Electricity Generation, lights and Engine Head Signals

Another recognisable feature of Bulleid pacifics was the electric lamps fore and aft and also within the cab. Electricity was generated on board by a “Stones steam generator”. 

Stones Generator

Electricity was generated on board by a “Stones steam generator”, manufactured by J Stone and Company from Deptford, London

Josiah Stone and others established this engineering company in 1842. The company became involved in the supply of electric lighting systems, dynamos and batteries for railway carriages world-wide as well as steam-powered generators. The railway product range further diversified before the company was taken over by Platt Brothers in 1958, trading as Stone-Platt Industries until closure in 1982.

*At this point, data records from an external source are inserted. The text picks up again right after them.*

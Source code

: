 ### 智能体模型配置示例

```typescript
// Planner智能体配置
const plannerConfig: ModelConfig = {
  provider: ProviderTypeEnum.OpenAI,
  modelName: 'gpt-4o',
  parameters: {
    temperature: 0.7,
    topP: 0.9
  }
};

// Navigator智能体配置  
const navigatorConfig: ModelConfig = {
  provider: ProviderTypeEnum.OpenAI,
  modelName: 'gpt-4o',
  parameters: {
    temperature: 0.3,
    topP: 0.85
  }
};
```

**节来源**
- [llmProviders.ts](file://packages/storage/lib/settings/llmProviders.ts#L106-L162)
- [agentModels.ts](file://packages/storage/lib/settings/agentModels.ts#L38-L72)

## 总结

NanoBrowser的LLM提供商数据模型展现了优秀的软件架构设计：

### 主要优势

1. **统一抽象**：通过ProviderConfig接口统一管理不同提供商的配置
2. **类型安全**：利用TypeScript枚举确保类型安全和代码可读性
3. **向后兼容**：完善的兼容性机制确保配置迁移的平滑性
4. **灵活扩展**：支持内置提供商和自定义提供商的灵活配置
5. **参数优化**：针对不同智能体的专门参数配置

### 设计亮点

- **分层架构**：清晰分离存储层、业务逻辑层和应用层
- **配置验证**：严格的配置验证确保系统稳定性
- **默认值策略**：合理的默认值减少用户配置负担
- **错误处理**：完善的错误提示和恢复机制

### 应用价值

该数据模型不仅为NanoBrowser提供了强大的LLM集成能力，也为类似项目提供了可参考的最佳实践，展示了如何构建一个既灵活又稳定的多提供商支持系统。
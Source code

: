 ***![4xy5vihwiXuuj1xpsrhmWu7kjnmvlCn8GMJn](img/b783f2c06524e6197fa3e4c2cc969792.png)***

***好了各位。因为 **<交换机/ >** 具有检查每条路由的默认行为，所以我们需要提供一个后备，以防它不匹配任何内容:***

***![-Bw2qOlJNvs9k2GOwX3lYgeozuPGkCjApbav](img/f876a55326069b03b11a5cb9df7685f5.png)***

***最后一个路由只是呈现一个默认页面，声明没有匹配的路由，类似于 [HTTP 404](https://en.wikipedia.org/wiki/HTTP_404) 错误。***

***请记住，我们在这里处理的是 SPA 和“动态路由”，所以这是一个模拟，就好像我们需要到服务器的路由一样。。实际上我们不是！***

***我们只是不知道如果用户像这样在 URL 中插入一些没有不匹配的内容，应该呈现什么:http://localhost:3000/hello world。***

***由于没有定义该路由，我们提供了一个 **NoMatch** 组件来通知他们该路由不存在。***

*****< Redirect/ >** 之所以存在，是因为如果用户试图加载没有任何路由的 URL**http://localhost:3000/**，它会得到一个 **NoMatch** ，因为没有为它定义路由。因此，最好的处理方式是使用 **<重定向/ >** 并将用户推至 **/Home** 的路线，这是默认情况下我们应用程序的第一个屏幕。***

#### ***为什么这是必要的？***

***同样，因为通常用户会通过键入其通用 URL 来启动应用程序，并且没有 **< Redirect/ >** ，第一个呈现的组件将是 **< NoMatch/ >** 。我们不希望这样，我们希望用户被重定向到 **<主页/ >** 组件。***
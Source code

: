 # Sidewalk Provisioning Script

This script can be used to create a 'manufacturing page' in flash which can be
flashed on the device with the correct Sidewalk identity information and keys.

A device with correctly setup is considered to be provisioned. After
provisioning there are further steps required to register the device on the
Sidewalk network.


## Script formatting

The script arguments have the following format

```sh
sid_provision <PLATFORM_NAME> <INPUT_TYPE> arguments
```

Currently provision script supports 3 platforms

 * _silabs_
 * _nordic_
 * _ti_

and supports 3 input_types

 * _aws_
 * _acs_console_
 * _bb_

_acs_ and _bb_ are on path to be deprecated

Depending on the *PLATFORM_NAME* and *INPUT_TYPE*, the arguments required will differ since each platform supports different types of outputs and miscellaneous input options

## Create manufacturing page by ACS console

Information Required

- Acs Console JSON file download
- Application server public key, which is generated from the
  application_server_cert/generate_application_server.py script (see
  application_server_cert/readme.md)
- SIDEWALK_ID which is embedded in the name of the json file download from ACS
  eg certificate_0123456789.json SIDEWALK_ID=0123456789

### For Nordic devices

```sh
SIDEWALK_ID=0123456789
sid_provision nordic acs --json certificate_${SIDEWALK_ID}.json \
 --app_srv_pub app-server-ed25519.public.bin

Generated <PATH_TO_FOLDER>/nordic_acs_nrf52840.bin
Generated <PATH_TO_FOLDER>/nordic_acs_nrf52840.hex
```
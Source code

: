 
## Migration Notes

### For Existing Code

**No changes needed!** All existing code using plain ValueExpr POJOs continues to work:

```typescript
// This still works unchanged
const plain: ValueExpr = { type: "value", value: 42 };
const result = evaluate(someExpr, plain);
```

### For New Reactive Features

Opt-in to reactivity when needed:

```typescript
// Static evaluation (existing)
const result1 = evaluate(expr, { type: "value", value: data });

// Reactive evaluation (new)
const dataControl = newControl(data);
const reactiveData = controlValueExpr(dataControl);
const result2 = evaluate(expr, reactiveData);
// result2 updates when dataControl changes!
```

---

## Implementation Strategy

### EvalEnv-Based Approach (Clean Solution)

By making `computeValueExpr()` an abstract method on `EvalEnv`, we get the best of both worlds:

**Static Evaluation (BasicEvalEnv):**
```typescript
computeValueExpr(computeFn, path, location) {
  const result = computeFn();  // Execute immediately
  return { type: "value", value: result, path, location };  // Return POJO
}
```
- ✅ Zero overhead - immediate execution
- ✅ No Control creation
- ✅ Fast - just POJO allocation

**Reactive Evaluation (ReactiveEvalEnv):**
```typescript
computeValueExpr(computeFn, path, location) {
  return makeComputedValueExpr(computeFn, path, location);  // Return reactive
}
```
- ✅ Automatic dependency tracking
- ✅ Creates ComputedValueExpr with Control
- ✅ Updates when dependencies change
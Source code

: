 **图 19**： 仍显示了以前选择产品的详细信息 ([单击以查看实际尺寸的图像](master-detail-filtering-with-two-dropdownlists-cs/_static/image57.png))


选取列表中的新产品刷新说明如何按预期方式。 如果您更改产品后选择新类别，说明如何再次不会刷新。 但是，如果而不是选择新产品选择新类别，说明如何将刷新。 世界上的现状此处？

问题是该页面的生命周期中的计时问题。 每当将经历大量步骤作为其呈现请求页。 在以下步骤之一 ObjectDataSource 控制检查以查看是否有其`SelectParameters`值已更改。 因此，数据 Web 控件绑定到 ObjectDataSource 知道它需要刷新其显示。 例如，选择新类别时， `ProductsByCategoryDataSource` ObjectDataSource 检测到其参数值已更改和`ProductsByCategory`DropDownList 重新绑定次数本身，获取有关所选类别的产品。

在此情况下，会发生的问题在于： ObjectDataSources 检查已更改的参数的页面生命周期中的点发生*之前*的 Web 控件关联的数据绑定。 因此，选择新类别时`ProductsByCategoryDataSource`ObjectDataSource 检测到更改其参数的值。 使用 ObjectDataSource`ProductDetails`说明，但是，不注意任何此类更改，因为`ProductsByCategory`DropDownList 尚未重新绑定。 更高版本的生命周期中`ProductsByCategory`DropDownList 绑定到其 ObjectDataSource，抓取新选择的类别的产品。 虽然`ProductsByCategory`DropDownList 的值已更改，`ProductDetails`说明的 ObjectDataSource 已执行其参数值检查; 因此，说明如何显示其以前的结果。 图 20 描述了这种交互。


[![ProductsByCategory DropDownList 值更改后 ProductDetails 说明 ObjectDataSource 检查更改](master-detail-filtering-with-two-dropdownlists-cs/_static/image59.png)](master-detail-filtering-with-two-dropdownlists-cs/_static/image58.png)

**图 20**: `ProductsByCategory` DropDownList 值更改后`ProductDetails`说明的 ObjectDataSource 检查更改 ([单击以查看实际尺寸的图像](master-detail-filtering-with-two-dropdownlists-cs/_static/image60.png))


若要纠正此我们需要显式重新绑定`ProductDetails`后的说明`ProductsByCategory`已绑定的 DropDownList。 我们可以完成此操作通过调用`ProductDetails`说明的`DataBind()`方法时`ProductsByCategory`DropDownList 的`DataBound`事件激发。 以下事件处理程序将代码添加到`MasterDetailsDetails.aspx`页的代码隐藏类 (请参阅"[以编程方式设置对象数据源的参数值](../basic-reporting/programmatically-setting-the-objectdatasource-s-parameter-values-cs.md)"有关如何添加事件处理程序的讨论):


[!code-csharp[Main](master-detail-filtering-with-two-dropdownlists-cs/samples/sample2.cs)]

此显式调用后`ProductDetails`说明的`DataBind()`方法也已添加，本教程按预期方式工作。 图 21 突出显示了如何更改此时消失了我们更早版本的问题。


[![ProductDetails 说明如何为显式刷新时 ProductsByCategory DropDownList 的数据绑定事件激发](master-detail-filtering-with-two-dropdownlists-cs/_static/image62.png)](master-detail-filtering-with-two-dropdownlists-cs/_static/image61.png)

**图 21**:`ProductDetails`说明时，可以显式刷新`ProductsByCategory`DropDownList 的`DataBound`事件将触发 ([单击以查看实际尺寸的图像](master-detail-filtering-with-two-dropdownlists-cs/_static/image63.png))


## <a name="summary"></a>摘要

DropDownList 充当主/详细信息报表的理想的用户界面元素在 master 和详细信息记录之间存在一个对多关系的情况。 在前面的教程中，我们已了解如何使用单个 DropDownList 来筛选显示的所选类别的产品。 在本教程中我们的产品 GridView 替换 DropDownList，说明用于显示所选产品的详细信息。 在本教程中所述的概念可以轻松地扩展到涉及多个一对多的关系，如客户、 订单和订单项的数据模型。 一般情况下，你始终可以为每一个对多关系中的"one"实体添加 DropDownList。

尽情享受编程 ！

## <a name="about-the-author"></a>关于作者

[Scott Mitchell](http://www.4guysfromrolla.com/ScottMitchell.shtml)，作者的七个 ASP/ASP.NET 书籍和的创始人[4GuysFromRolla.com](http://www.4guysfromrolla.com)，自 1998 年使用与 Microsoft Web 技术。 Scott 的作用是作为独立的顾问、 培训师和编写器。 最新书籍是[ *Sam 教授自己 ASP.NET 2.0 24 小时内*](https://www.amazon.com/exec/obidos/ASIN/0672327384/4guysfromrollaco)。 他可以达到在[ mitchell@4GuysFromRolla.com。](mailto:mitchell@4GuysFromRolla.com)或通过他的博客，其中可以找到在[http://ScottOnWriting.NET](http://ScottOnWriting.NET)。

These were an effective way of generating a 24v supply via a small steam turbine and dynamo and were mounted underneath the cab floor on the driver’s side

Electric lighting

Bulleid provided electric lamps on his pacifics at each of the six lamp iron positions at the front of the locomotive and the rear of the tender, to negate the need for a traditional paraffin locomotive lamp to be carried. On the tender rear an additional central downwards facing lamp was provided to illuminate the area when coupling up.

These loco lamps as illustrated right  contained a 24v 20w lamp with switch.

To aid the crew at night within the cab ultra violet lamps illuminated various controls and water gauges.  Lamps were also positioned under the casing to illiuminate the driving wheels to aid oiling up at night.

Engine Head Signals

The Southern Railways used “Engine Head Signals” to use their proper name, either via white discs or lamps (at night but also daytime) not to denote the class of train e.g. express passenger, local passenger, goods etc. like the other railway companies, but the route that the train was taking.

This utilised six disc / lamp positions to allow a number of combinations (33 different combinations in 1944) of up to three discs / lamps in general (the exception being the Royal Train utilising four positions) to indicate the route. The full list of these combinations can be found on the SREmG website here.

With 21c11 / 35011 being a regular on the Waterloo – Bournemouth line and often on the all Pullman “Bournemouth Belle” she would therefore carry a disc Middle Right and Bottom Left as per the image to the right, not only can the discs be seen but also the electric lamps.